Here's a deeper look into the concepts and ideas that will be presented to your child throughout the school year. The SEARCH curriculum is problem solving based and spirals developmentally through five components: perceiving, reasoning, connecting, creating, and evaluating. Each grade level learns about each component at increasingly more complex and abstract levels.
Perceiving is understanding and learning with one’s senses. Concrete spatial and visual activities are provided and students are encouraged to look at objects in many different ways. Pattern recognition and prediction skills develop and are used along with reasoning skills.
Reasoning is using information to find answers that can be proven, are logical, and make sense. Reasoning activities begin at the simple level of recognizing, labeling, classifying, and comparing attributes of concrete objects. As students mature, reasoning activities become more abstract as students use analysis and logic to solve problems.

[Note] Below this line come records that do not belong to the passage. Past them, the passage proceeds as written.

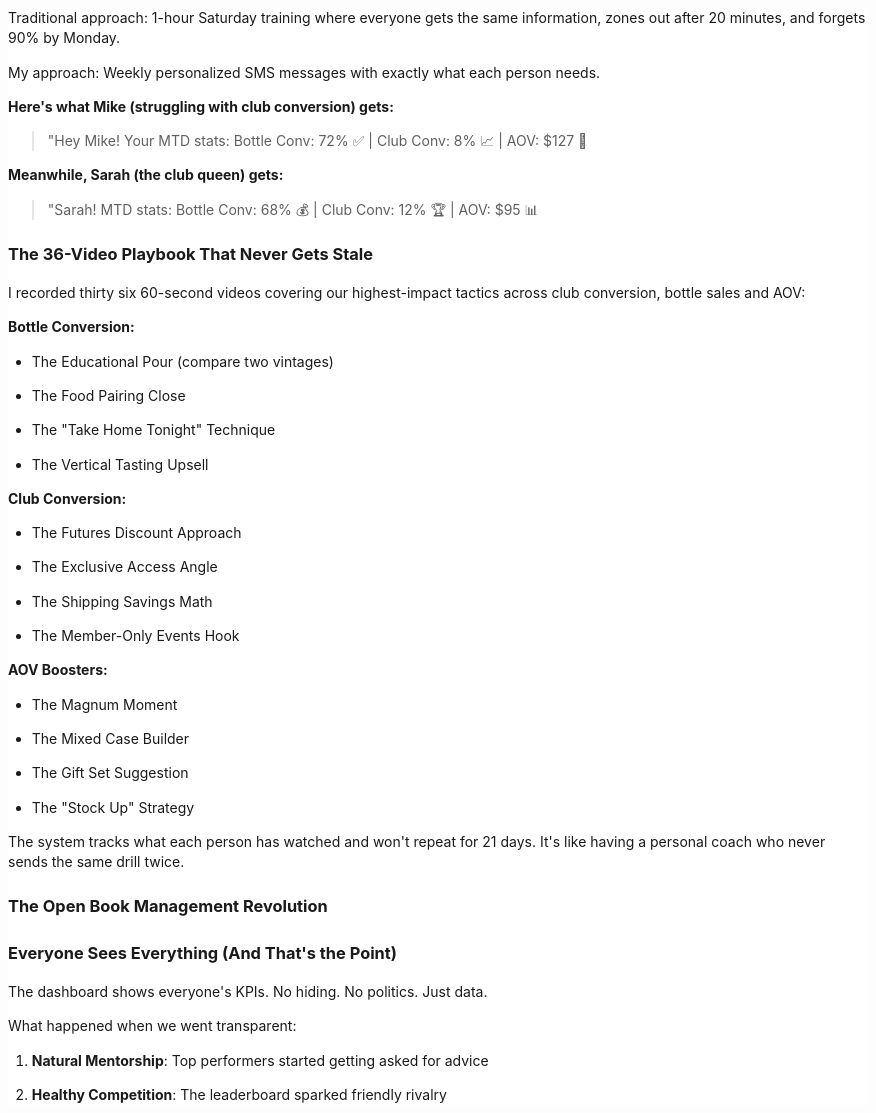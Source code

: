Traditional approach: 1-hour Saturday training where everyone gets the same information, zones out after 20 minutes, and forgets 90% by Monday.

My approach: Weekly personalized SMS messages with exactly what each person needs.

**Here's what Mike (struggling with club conversion) gets:**

> "Hey Mike! Your MTD stats: Bottle Conv: 72% ✅ | Club Conv: 8% 📈 | AOV: $127 💪

**Meanwhile, Sarah (the club queen) gets:**

> "Sarah! MTD stats: Bottle Conv: 68% 💰 | Club Conv: 12% 🏆 | AOV: $95 📊

### **The 36-Video Playbook That Never Gets Stale**

I recorded thirty six 60-second videos covering our highest-impact tactics across club conversion, bottle sales and AOV:

**Bottle Conversion:**

- The Educational Pour (compare two vintages)

- The Food Pairing Close

- The "Take Home Tonight" Technique

- The Vertical Tasting Upsell

**Club Conversion:**

- The Futures Discount Approach

- The Exclusive Access Angle

- The Shipping Savings Math

- The Member-Only Events Hook

**AOV Boosters:**

- The Magnum Moment

- The Mixed Case Builder

- The Gift Set Suggestion

- The "Stock Up" Strategy

The system tracks what each person has watched and won't repeat for 21 days. It's like having a personal coach who never sends the same drill twice.

### **The Open Book Management Revolution**

### **Everyone Sees Everything (And That's the Point)**

The dashboard shows everyone's KPIs. No hiding. No politics. Just data.

What happened when we went transparent:

1. **Natural Mentorship**: Top performers started getting asked for advice

1. **Healthy Competition**: The leaderboard sparked friendly rivalry
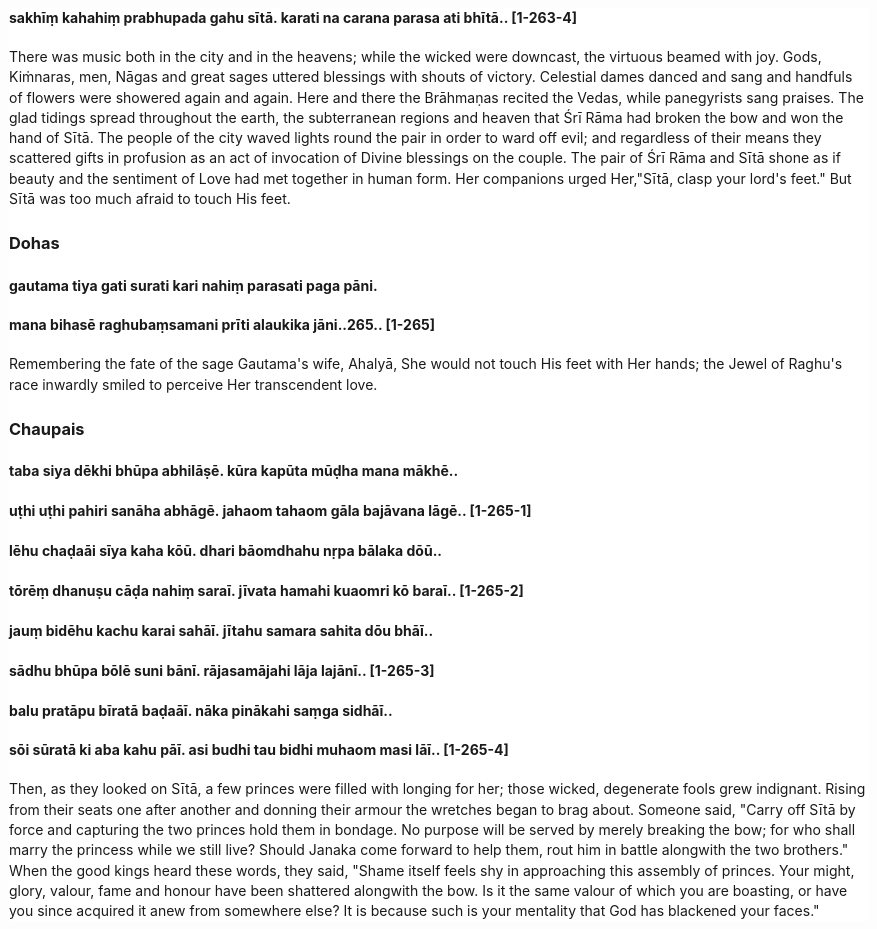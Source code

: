 #### sakhīṃ kahahiṃ prabhupada gahu sītā. karati na carana parasa ati bhītā.. [1-263-4]

There was music both in the city and in the heavens; while the wicked were downcast, the virtuous beamed with joy. Gods, Kiṁnaras, men, Nāgas and great sages uttered blessings with shouts of victory. Celestial dames danced and sang and handfuls of flowers were showered again and again. Here and there the Brāhmaṇas recited the Vedas, while panegyrists sang praises. The glad tidings spread throughout the earth, the subterranean regions and heaven that Śrī Rāma had broken the bow and won the hand of Sītā. The people of the city waved lights round the pair in order to ward off evil; and regardless of their means they scattered gifts in profusion as an act of invocation of Divine blessings on the couple. The pair of Śrī Rāma and Sītā shone as if beauty and the sentiment of Love had met together in human form. Her companions urged Her,"Sītā, clasp your lord's feet." But Sītā was too much afraid to touch His feet.

### Dohas

#### gautama tiya gati surati kari nahiṃ parasati paga pāni.
#### mana bihasē raghubaṃsamani prīti alaukika jāni..265.. [1-265]

Remembering the fate of the sage Gautama's wife, Ahalyā, She would not touch His feet with Her hands; the Jewel of Raghu's race inwardly smiled to perceive Her transcendent love.

### Chaupais

#### taba siya dēkhi bhūpa abhilāṣē. kūra kapūta mūḍha mana mākhē..
#### uṭhi uṭhi pahiri sanāha abhāgē. jahaom tahaom gāla bajāvana lāgē.. [1-265-1]
#### lēhu chaḍaāi sīya kaha kōū. dhari bāomdhahu nṛpa bālaka dōū..
#### tōrēṃ dhanuṣu cāḍa nahiṃ saraī. jīvata hamahi kuaomri kō baraī.. [1-265-2]
#### jauṃ bidēhu kachu karai sahāī. jītahu samara sahita dōu bhāī..
#### sādhu bhūpa bōlē suni bānī. rājasamājahi lāja lajānī.. [1-265-3]
#### balu pratāpu bīratā baḍaāī. nāka pinākahi saṃga sidhāī..
#### sōi sūratā ki aba kahu pāī. asi budhi tau bidhi muhaom masi lāī.. [1-265-4]

Then, as they looked on Sītā, a few princes were filled with longing for her; those wicked, degenerate fools grew indignant. Rising from their seats one after another and donning their armour the wretches began to brag about. Someone said, "Carry off Sītā by force and capturing the two princes hold them in bondage. No purpose will be served by merely breaking the bow; for who shall marry the princess while we still live? Should Janaka come forward to help them, rout him in battle alongwith the two brothers." When the good kings heard these words, they said, "Shame itself feels shy in approaching this assembly of princes. Your might, glory, valour, fame and honour have been shattered alongwith the bow. Is it the same valour of which you are boasting, or have you since acquired it anew from somewhere else? It is because such is your mentality that God has blackened your faces."
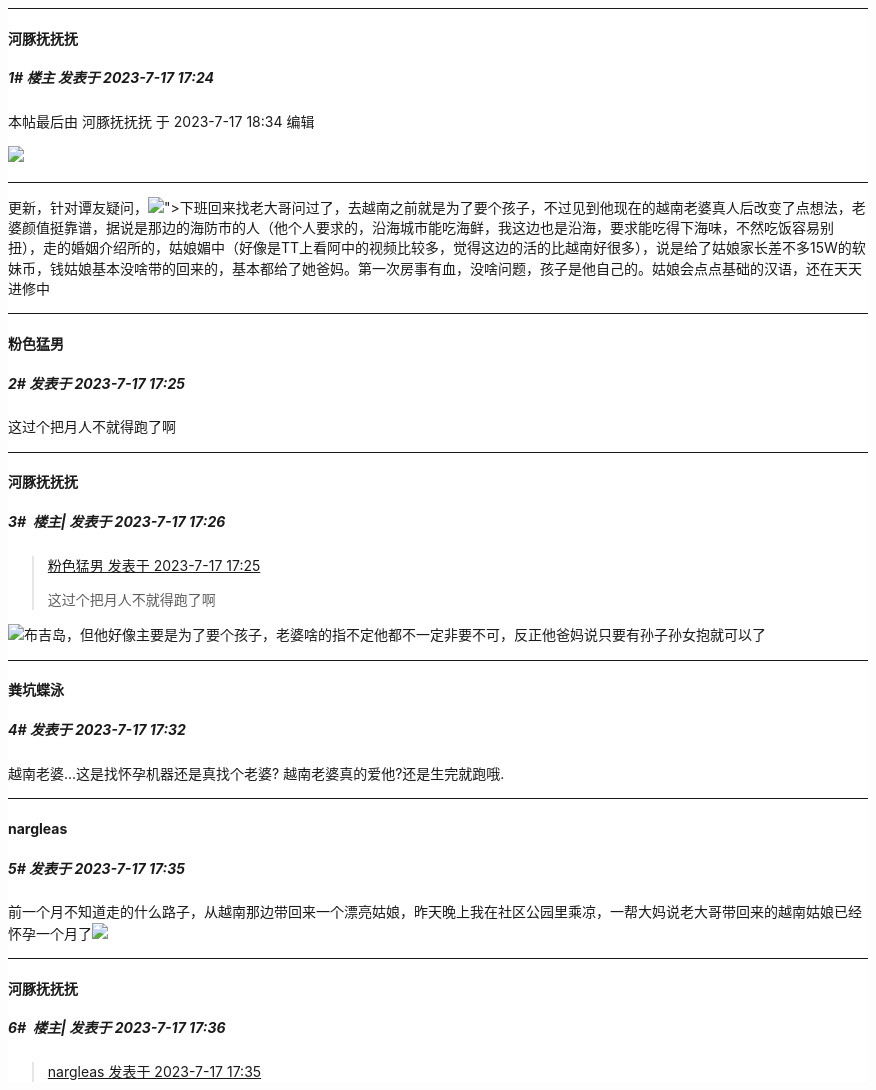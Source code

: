 
*****

####  河豚抚抚抚  
##### 1#       楼主       发表于 2023-7-17 17:24

 本帖最后由 河豚抚抚抚 于 2023-7-17 18:34 编辑 

<img src="https://static.saraba1st.com/image/smiley/face2017/002.png" referrerpolicy="no-referrer">

---------------------------------------------------------------------------------------------------------------

更新，针对谭友疑问，<img src="https://static.saraba1st.com/image/smiley/face2017/017.png" referrerpolicy="no-referrer">">下班回来找老大哥问过了，去越南之前就是为了要个孩子，不过见到他现在的越南老婆真人后改变了点想法，老婆颜值挺靠谱，据说是那边的海防市的人（他个人要求的，沿海城市能吃海鲜，我这边也是沿海，要求能吃得下海味，不然吃饭容易别扭），走的婚姻介绍所的，姑娘媚中（好像是TT上看阿中的视频比较多，觉得这边的活的比越南好很多），说是给了姑娘家长差不多15W的软妹币，钱姑娘基本没啥带的回来的，基本都给了她爸妈。第一次房事有血，没啥问题，孩子是他自己的。姑娘会点点基础的汉语，还在天天进修中

*****

####  粉色猛男  
##### 2#       发表于 2023-7-17 17:25

这过个把月人不就得跑了啊

*****

####  河豚抚抚抚  
##### 3#         楼主| 发表于 2023-7-17 17:26

<blockquote><a href="httphttps://bbs.saraba1st.com/2b/forum.php?mod=redirect&amp;goto=findpost&amp;pid=61696135&amp;ptid=2144805" target="_blank">粉色猛男 发表于 2023-7-17 17:25</a>

这过个把月人不就得跑了啊</blockquote>
<img src="https://static.saraba1st.com/image/smiley/face2017/006.png" referrerpolicy="no-referrer">布吉岛，但他好像主要是为了要个孩子，老婆啥的指不定他都不一定非要不可，反正他爸妈说只要有孙子孙女抱就可以了

*****

####  粪坑蝶泳  
##### 4#       发表于 2023-7-17 17:32

越南老婆...这是找怀孕机器还是真找个老婆? 越南老婆真的爱他?还是生完就跑哦.

*****

####  nargleas  
##### 5#       发表于 2023-7-17 17:35

前一个月不知道走的什么路子，从越南那边带回来一个漂亮姑娘，昨天晚上我在社区公园里乘凉，一帮大妈说老大哥带回来的越南姑娘已经怀孕一个月了<img src="https://static.saraba1st.com/image/smiley/face2017/037.png" referrerpolicy="no-referrer">

*****

####  河豚抚抚抚  
##### 6#         楼主| 发表于 2023-7-17 17:36

<blockquote><a href="httphttps://bbs.saraba1st.com/2b/forum.php?mod=redirect&amp;goto=findpost&amp;pid=61696255&amp;ptid=2144805" target="_blank">nargleas 发表于 2023-7-17 17:35</a>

Connecting means linking information and ideas to see how they fit together. At the basic level, students identify and extend patterns using concrete objects. More abstract problem solving involves interpreting and extending numeric patterns, determining relationships between concepts, and making generalizations. Students make connections between cause and effect.

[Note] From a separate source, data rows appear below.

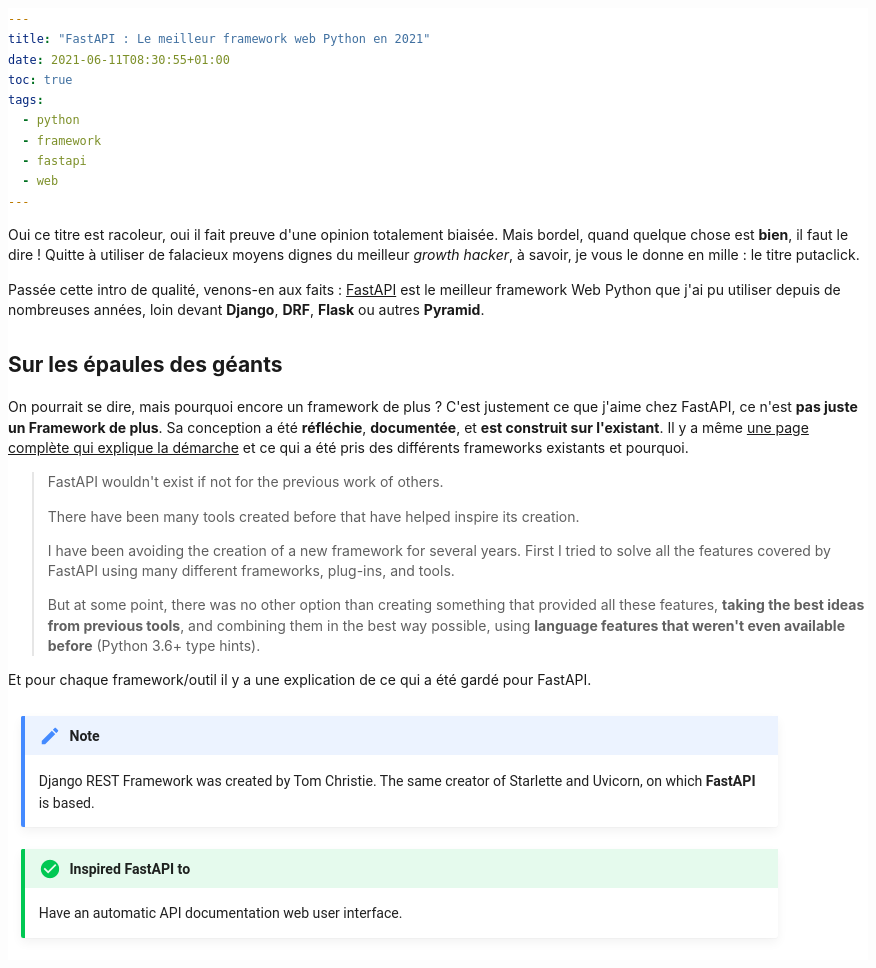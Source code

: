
 ```yaml
---
title: "FastAPI : Le meilleur framework web Python en 2021"
date: 2021-06-11T08:30:55+01:00
toc: true
tags:
  - python
  - framework
  - fastapi
  - web
---
```


Oui ce titre est racoleur, oui il fait preuve d'une opinion totalement biaisée. Mais bordel, quand quelque chose est __bien__, il faut le dire ! Quitte à utiliser de falacieux moyens dignes du meilleur _growth hacker_, à savoir, je vous le donne en mille : le titre putaclick.

Passée cette intro de qualité, venons-en aux faits : [FastAPI](https://fastapi.tiangolo.c) est le meilleur framework Web Python que j'ai pu utiliser depuis de nombreuses années, loin devant __Django__, __DRF__, __Flask__ ou autres __Pyramid__.

## Sur les épaules des géants

On pourrait se dire, mais pourquoi encore un framework de plus ? C'est justement ce que j'aime chez FastAPI, ce n'est __pas juste un Framework de plus__. Sa conception a été __réfléchie__, __documentée__, et __est construit sur l'existant__. Il y a même [une page complète qui explique la démarche](https://fastapi.tiangolo.com/alternatives/) et ce qui a été pris des différents frameworks existants et pourquoi.

> FastAPI wouldn't exist if not for the previous work of others.
>
> There have been many tools created before that have helped inspire its creation.
>
> I have been avoiding the creation of a new framework for several years. First I tried to solve all the features covered by FastAPI using many different frameworks, plug-ins, and tools.
>
> But at some point, there was no other option than creating something that provided all these features, __taking the best ideas from previous tools__, and combining them in the best way possible, using __language features that weren't even available before__ (Python 3.6+ type hints).

Et pour chaque framework/outil il y a une explication de ce qui a été gardé pour FastAPI.

![Inspiration FastAPI DRF](images/fastapi_drf_inspiration.png)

Creating is putting ideas, information, or objects together in a new or different way. Students learn to be flexible and fluent in their thinking with familiar objects as well as unusual and/or real life problems. Original ideas are elaborated with humor and/or beauty to provide clarity and completeness. Student products may be visual, verbal, spatial, or kinesthetic.
Evaluating is using information to make a decision. Students begin evaluating by determining what the facts are and what considerations are important in making a decision. Students learn to develop criteria and rank solutions or choices according to the criteria when making decisions.